Perché la sua presenza fa scandalo?
È l’ideologo di Putin?
È fascista o amico dei fascisti?

Chiediamo dapprima soccorso all’onnipresente Wikipedia.

Aleksandr Gel’evič Dugin (in russo: Александр Гельевич Дугин; Mosca, 7 gennaio 1962) è un politologo e filosofo russo.
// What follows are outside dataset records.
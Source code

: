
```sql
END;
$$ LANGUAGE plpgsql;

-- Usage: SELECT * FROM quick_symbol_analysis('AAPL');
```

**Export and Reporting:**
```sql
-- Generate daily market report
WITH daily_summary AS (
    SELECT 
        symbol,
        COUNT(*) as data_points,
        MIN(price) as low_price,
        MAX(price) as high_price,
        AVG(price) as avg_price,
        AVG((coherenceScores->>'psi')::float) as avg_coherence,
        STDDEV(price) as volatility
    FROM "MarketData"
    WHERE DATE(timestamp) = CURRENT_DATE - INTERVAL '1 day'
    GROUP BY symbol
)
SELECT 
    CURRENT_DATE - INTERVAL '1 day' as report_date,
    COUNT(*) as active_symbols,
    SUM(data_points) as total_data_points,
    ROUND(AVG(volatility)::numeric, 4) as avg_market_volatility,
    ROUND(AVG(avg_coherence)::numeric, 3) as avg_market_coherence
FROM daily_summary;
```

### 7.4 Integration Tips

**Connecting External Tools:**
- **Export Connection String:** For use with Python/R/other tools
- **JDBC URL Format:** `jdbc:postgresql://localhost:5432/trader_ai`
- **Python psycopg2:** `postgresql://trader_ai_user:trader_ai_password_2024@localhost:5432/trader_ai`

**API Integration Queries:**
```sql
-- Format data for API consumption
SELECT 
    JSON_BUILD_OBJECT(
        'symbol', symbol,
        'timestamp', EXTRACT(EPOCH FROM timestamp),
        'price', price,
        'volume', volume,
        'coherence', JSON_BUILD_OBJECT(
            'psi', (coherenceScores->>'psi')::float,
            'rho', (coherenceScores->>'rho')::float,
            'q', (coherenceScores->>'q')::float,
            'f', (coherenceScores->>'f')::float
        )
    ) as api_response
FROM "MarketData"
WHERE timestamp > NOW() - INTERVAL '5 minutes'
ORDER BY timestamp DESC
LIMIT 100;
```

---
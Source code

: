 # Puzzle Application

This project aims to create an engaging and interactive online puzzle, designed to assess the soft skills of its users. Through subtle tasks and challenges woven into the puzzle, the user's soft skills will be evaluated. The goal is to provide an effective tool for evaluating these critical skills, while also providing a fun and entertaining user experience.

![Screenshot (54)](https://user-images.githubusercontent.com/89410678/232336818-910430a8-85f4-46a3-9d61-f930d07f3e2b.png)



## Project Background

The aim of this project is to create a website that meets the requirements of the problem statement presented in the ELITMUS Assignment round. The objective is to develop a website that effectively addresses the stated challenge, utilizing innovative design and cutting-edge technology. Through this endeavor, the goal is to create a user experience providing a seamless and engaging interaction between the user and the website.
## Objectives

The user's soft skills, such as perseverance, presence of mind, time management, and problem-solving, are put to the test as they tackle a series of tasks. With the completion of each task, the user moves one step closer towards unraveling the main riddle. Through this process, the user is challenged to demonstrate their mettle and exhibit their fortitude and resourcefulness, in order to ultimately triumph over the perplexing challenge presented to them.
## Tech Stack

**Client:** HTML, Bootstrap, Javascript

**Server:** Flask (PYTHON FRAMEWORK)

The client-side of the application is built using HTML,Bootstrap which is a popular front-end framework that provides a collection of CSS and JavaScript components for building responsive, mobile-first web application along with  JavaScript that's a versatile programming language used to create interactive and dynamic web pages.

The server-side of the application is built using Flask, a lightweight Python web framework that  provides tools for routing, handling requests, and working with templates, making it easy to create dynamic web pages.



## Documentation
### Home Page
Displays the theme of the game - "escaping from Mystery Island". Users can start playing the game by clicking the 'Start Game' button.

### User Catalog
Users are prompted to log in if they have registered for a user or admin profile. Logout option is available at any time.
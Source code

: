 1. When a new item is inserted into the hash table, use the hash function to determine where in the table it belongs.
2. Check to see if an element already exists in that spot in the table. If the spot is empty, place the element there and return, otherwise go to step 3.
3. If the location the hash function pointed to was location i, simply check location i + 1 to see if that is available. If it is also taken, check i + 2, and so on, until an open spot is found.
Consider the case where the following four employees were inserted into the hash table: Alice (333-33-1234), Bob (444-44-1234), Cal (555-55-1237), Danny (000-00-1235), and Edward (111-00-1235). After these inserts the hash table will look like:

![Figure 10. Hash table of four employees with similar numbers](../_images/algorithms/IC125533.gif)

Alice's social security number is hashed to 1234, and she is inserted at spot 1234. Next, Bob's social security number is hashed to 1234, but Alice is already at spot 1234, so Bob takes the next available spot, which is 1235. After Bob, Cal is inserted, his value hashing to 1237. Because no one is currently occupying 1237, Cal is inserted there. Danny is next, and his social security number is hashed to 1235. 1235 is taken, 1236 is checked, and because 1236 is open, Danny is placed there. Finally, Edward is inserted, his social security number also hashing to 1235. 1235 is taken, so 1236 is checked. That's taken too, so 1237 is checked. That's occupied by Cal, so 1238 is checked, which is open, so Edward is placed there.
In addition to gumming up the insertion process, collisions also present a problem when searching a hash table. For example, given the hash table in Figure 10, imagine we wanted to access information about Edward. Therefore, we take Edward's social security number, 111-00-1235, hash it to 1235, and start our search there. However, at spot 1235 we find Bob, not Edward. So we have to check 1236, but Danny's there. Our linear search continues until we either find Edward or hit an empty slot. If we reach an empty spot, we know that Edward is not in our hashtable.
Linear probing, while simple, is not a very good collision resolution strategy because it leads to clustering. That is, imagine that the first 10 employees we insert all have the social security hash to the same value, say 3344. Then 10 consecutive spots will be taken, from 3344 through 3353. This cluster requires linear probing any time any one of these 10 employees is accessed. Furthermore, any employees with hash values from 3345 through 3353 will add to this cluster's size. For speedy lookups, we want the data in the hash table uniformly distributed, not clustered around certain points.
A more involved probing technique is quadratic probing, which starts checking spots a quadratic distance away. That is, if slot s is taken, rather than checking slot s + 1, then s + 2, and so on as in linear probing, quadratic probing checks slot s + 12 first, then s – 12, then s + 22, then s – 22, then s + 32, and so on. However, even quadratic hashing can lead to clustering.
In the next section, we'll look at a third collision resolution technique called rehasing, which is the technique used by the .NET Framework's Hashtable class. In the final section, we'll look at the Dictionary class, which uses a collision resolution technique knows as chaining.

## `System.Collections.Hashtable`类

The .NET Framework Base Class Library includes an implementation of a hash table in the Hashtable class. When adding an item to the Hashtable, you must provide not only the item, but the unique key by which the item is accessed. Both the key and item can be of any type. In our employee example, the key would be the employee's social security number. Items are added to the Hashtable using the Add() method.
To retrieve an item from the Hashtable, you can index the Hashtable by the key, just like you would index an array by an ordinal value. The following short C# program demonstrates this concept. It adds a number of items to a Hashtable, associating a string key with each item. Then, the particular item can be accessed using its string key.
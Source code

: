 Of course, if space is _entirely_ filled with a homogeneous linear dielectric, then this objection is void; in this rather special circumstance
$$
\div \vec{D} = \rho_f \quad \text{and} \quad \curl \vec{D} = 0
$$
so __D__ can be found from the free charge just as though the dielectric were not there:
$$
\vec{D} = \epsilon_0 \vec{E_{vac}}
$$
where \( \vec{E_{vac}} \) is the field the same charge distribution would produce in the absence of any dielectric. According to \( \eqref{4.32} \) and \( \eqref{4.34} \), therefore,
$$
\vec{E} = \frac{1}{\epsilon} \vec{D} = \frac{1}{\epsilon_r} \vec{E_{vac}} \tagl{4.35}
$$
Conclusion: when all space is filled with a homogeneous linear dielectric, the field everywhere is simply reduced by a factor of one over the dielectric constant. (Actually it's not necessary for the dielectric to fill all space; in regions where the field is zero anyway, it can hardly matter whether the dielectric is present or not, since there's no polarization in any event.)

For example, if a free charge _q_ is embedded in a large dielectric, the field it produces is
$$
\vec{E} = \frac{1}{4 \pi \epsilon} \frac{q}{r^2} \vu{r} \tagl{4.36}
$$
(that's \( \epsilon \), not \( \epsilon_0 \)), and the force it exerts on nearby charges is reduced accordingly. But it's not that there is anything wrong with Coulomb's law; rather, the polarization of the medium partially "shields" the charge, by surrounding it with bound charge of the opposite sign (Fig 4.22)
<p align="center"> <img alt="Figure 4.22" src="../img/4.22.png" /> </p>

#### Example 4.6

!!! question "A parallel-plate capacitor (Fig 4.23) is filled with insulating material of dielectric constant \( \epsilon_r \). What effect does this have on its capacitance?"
Dugin sviluppa il pensiero di Martin Heidegger, specialmente il concetto geofilosofico del Dasein, come centro mondificante al contempo universale e particolare, uno e molteplice, coniugandolo con il pensiero della scuola tradizionalista, ossia René Guénon e Julius Evola. Dugin ha svolto un ruolo essenziale nella filosofia della Russia dopo la caduta del Muro di Berlino, traducendo e contestualizzando i succitati autori. Il testo più importante di Dugin, sintesi del suo pensiero, è “La quarta teoria politica” (pubblicato in inglese come The Fourth Political Theory).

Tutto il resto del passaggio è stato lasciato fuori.